I run Windows XP under Parallels on a MacBook Pro. Now I just do basic office work so I've given it a C: drive with 15GB. This should be a decent amount for the basic office files (Outlook files are stored on a dedicated share). The trouble is I've run out of space....
So what files are taking up the space? Well a quick "WinDirStat" on the C drive (after doing the same exercise with Windows properties) came up with the stat that the files on the drive take up around 5.4GB. This leaves me with around 10GB unaccounted for.
Here is an example of a producer/consumer SLA. The producer (Windows XP) has committed to provide me with around 15GB of storage for my office files. It then reports that I have violated the client SLA for the service and it will now perform like a dog. Equally my information is that the performance of the producer has severely degraded and I am unable to add more files despite being significantly below the agreed limit.

In this case it is the producer who measures the KPIs and even though the independent measure suggests it to be incorrect it is not possible to challenge the producers statement.
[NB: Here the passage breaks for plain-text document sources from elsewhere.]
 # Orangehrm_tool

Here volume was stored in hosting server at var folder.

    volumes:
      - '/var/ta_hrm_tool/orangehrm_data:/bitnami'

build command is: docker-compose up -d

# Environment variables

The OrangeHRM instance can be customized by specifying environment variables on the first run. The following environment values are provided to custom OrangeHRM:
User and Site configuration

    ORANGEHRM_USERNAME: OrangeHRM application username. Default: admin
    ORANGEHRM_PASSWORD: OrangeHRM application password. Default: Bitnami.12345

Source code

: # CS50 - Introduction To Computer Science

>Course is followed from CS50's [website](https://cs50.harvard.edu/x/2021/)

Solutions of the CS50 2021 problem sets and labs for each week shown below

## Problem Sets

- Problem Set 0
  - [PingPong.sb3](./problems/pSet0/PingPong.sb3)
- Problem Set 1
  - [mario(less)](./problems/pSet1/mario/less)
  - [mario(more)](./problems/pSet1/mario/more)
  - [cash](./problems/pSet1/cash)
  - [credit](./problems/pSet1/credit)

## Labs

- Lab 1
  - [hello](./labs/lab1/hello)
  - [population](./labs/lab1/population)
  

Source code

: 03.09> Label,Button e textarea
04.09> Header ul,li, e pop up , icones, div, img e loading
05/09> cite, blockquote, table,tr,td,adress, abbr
What this says is that when looking at KPIs and SLAs for services you need to think about independent measurement being part of the basic requirement. This implies that measurement is done at the service boundary by a 3rd party which must track these SLAs over time. Otherwise you'll just end up with Windows saying "disk space full please free up some space" and then telling you that you don't have enough files available to make a dent in the space.
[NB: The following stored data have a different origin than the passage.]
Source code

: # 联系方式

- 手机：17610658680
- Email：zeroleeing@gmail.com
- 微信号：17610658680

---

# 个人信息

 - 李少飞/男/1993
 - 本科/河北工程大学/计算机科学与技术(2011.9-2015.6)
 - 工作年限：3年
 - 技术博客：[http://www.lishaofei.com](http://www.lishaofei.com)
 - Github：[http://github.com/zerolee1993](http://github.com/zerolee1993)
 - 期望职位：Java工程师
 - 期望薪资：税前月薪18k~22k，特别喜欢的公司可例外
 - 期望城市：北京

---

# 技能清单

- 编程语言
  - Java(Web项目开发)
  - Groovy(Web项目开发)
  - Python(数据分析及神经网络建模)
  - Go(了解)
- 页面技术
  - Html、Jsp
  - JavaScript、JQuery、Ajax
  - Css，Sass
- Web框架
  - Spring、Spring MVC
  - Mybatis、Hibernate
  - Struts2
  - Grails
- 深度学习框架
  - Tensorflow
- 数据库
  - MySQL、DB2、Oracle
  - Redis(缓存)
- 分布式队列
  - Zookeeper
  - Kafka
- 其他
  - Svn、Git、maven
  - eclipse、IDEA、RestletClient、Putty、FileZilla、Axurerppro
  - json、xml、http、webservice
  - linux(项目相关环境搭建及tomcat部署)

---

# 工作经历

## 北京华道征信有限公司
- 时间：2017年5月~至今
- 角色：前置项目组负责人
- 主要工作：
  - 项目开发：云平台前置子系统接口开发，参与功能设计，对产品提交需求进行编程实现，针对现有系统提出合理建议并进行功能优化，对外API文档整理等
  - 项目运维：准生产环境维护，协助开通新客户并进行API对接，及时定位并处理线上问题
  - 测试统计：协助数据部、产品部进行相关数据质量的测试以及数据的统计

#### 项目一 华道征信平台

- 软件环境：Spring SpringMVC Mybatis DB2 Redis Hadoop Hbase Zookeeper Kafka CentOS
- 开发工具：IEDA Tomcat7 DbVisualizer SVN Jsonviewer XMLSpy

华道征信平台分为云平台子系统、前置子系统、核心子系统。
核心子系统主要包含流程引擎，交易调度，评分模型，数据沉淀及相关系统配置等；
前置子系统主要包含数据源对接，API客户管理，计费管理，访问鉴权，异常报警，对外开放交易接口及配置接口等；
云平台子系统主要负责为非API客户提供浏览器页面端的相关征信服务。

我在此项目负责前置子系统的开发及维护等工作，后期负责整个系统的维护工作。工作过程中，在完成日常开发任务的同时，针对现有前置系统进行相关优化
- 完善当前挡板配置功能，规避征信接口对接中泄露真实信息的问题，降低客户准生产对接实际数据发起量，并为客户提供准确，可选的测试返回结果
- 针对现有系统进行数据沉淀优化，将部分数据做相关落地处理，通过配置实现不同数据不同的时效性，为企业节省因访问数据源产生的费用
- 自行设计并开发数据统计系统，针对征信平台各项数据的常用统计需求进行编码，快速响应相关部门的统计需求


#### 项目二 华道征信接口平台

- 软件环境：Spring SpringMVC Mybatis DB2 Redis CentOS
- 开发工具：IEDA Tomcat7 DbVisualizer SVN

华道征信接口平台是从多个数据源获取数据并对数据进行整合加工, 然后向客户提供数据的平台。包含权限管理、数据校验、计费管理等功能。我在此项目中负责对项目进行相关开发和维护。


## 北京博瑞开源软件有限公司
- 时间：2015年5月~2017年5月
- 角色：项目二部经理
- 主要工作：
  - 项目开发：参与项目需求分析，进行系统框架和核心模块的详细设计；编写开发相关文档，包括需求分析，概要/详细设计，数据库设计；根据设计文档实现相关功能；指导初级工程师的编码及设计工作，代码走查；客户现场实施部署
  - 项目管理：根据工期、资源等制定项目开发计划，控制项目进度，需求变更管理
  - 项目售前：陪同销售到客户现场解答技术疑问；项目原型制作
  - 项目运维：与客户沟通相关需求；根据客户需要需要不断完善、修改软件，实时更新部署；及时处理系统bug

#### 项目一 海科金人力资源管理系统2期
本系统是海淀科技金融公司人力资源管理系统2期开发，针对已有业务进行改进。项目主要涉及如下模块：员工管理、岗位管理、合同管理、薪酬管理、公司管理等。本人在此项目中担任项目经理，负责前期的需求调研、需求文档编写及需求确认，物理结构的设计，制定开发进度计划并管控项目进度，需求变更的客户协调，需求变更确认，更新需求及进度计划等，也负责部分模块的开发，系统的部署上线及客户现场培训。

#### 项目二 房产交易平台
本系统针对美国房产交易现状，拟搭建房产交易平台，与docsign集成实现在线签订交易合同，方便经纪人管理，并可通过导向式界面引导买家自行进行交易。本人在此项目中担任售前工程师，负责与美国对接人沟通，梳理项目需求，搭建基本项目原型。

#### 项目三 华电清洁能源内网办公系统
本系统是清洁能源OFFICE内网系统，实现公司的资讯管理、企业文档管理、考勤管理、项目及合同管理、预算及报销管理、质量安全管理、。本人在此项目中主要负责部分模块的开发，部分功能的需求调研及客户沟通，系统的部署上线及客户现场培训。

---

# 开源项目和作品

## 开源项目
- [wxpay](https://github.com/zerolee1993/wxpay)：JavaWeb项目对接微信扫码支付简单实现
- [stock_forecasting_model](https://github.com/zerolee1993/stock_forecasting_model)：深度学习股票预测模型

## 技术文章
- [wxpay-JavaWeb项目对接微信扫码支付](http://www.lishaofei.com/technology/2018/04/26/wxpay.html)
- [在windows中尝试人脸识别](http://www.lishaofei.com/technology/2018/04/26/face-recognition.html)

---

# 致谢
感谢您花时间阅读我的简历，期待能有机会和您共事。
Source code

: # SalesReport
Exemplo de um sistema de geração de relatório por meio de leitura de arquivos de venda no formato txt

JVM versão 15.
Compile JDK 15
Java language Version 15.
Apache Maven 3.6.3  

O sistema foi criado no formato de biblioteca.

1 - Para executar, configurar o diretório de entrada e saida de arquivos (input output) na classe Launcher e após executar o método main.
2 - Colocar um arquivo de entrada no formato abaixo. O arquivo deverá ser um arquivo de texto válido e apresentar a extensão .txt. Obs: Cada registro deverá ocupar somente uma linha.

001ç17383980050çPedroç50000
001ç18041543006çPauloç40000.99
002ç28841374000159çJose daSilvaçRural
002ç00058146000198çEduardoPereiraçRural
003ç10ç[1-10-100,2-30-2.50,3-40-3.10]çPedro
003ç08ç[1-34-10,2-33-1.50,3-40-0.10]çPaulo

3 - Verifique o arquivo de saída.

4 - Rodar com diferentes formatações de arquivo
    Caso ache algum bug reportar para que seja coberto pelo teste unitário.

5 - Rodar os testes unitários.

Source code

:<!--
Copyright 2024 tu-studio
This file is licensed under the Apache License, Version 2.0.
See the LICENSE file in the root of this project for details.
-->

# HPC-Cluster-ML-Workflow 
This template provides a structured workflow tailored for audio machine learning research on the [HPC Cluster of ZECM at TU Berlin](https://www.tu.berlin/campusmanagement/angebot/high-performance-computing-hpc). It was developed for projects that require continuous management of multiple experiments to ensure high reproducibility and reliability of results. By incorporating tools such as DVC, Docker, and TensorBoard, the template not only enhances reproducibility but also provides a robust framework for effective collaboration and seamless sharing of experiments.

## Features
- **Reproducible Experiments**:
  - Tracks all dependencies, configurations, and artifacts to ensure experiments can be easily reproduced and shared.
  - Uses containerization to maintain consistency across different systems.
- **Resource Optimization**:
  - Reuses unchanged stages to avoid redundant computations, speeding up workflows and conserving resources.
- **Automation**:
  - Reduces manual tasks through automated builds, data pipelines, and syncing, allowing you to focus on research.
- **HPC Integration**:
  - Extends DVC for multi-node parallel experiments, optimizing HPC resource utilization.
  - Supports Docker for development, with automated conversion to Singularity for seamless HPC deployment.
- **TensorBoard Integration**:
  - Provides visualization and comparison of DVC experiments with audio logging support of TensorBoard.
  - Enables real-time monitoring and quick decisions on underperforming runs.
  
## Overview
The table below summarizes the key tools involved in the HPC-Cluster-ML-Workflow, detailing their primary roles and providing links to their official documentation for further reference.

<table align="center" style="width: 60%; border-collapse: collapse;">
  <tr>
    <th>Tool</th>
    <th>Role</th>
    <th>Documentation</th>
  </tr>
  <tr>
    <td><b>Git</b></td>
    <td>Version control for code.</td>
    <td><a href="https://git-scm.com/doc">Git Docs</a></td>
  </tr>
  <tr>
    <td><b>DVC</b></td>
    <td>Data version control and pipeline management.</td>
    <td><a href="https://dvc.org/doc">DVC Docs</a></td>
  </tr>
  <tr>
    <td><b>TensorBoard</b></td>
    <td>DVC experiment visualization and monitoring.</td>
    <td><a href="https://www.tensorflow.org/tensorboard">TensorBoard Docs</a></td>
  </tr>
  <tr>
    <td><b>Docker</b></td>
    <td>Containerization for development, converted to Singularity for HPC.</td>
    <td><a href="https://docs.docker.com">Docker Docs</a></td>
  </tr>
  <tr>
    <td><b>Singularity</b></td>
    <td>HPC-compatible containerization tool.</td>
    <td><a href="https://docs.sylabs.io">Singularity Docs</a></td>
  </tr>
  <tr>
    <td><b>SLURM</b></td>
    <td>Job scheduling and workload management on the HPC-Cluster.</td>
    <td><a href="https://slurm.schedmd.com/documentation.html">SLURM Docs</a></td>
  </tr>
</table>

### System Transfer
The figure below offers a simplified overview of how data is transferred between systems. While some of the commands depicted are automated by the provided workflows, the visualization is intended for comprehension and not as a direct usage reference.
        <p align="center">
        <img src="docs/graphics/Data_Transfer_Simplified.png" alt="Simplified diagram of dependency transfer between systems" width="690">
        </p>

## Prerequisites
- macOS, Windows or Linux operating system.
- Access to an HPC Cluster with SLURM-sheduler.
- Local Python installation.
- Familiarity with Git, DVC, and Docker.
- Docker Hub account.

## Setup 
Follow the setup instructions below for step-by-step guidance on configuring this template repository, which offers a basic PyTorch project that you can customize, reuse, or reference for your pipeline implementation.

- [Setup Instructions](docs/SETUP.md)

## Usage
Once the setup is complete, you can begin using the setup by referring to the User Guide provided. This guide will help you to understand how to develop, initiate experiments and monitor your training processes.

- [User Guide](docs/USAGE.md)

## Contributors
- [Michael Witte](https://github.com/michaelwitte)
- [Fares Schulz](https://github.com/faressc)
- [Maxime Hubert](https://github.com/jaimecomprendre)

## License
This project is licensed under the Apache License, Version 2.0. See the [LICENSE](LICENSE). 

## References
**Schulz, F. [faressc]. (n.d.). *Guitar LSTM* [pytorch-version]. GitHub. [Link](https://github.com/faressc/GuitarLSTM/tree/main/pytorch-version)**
The final piece therefore is around arbitration. It is quite possible in the setup that I'm using that something is going screwy around Windows that isn't the fault of the producer or the consumer its due to a 3rd party (e.g. the VM) once you get into this stage you need to think about arbitration. The challenge here is that the consumer is still due compensation from the producer, but the producer may have a counter claim against the 3rd party. This is the final piece about SLAs in a professional SOA environment. Its important to think "back to back" in your SLAs otherwise they won't actually mean anything. If a service commits to responding in 20ms but none of the things it relies upon will make any such guarantee then its just corporate optimism (at best) or fraud (at worst).

SLA management is a core part of the shift of SOA away from technology and into the business domain. With all the WS-* arguments going around I'm still stunned that there is no WS-Contract or WS-SLA because its that which would really separate WS-* from other technical choices.

SLAs are about
  1. Defining the terms
  2. Defining the penalities
  3. Measuring the operation
  4. Arbitrating the violation
  5. Spreading the risk down the chain
Its the independent measurement that helps make all the rest of it honest.

(Oh and if anyone has any idea about the 10GB I'd love to know where its gone!)

Technorati Tags: ,

1 comment:

David Bressler said...

Steve,

Great post! I especially like your list of what SLA's are about.

I believe, however, that there are real challenges with standards that address the issue.

The problem is, that any standard way of defining the metric is something that has to flow back into the business. Sometimes, it may not matter, but other times, it then renders the standard metric useless.

Using your example, what you really want is Microsoft and Steve to be able to agree on what is measurable about disk usage. For instance, microsoft may be including tmp files and maybe virtual memory, because that space is untouchable. Perhaps WinDirStat is not counting that, because they're not "user files" that are using disk space.

Let me give a more relevant SOA example. You want the average response time for a service. How do you measure the average? Do you give an average over 1 minute, or over 5 minutes? Is it the average response time across all uses of the service, or just across a single business application/process use? These are just some simple questions that come to mind, that for me, make "policy or contract standards" very difficult to make in a way that is pragmatically useful.

Disclosure: I have been accused of being "anti-standards," something I don't believe is true. I'm just a realist.